§ What this task involves
Copy, from the data below, each line that has the word "sample".

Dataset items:
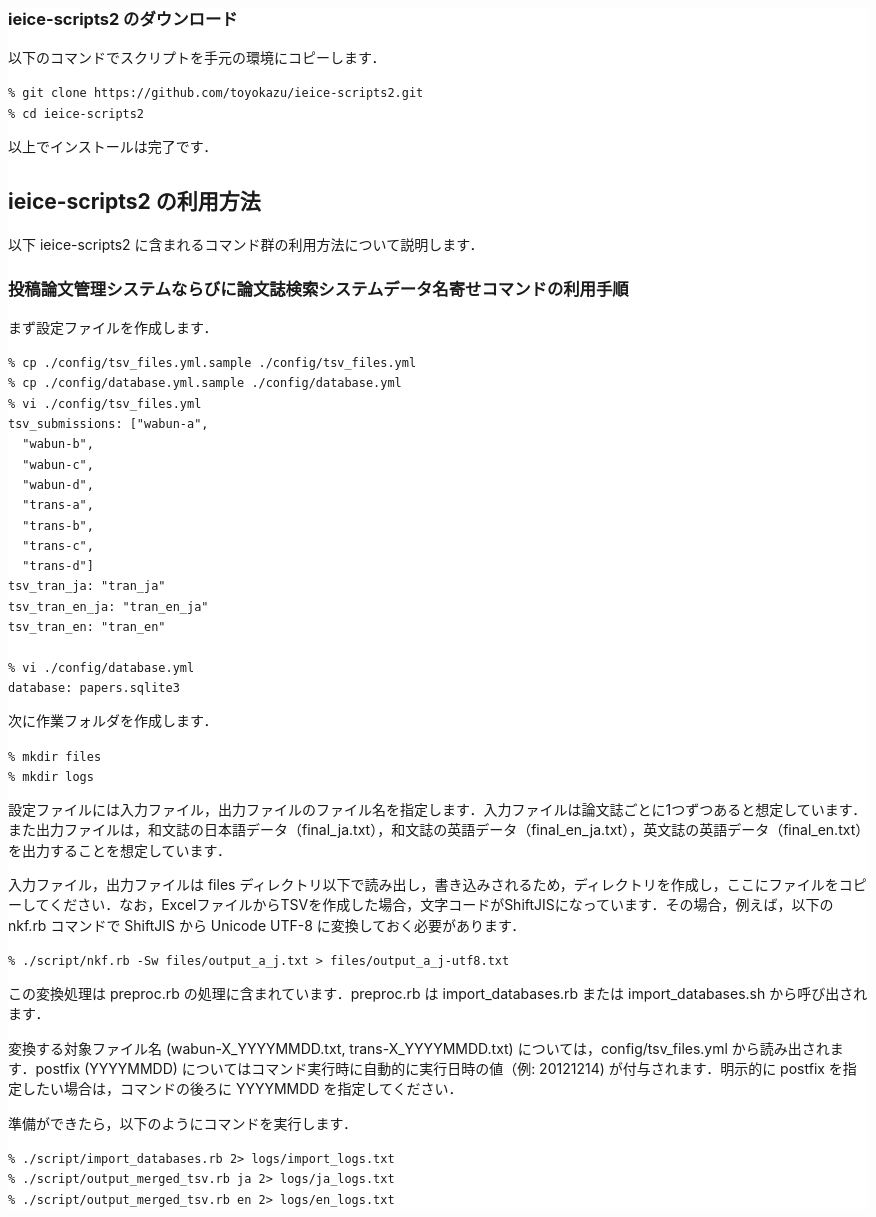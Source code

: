 ### ieice-scripts2 のダウンロード

以下のコマンドでスクリプトを手元の環境にコピーします．

    % git clone https://github.com/toyokazu/ieice-scripts2.git
    % cd ieice-scripts2

以上でインストールは完了です．

## ieice-scripts2 の利用方法

以下 ieice-scripts2 に含まれるコマンド群の利用方法について説明します．

### 投稿論文管理システムならびに論文誌検索システムデータ名寄せコマンドの利用手順

まず設定ファイルを作成します．

    % cp ./config/tsv_files.yml.sample ./config/tsv_files.yml
    % cp ./config/database.yml.sample ./config/database.yml
    % vi ./config/tsv_files.yml
    tsv_submissions: ["wabun-a",
      "wabun-b",
      "wabun-c",
      "wabun-d",
      "trans-a",
      "trans-b",
      "trans-c",
      "trans-d"]
    tsv_tran_ja: "tran_ja"
    tsv_tran_en_ja: "tran_en_ja"
    tsv_tran_en: "tran_en"
    
    % vi ./config/database.yml
    database: papers.sqlite3

次に作業フォルダを作成します．

    % mkdir files
    % mkdir logs

設定ファイルには入力ファイル，出力ファイルのファイル名を指定します．入力ファイルは論文誌ごとに1つずつあると想定しています．また出力ファイルは，和文誌の日本語データ（final_ja.txt），和文誌の英語データ（final_en_ja.txt），英文誌の英語データ（final_en.txt）を出力することを想定しています．

入力ファイル，出力ファイルは files ディレクトリ以下で読み出し，書き込みされるため，ディレクトリを作成し，ここにファイルをコピーしてください．なお，ExcelファイルからTSVを作成した場合，文字コードがShiftJISになっています．その場合，例えば，以下の nkf.rb コマンドで ShiftJIS から Unicode UTF-8 に変換しておく必要があります．

    % ./script/nkf.rb -Sw files/output_a_j.txt > files/output_a_j-utf8.txt

この変換処理は preproc.rb の処理に含まれています．preproc.rb は import_databases.rb または import_databases.sh から呼び出されます．

変換する対象ファイル名 (wabun-X_YYYYMMDD.txt, trans-X_YYYYMMDD.txt) については，config/tsv_files.yml から読み出されます．postfix (YYYYMMDD) についてはコマンド実行時に自動的に実行日時の値（例: 20121214) が付与されます．明示的に postfix を指定したい場合は，コマンドの後ろに YYYYMMDD を指定してください．

準備ができたら，以下のようにコマンドを実行します．

    % ./script/import_databases.rb 2> logs/import_logs.txt
    % ./script/output_merged_tsv.rb ja 2> logs/ja_logs.txt
    % ./script/output_merged_tsv.rb en 2> logs/en_logs.txt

§ Output for this exercise
    % cp ./config/tsv_files.yml.sample ./config/tsv_files.yml
    % cp ./config/database.yml.sample ./config/database.yml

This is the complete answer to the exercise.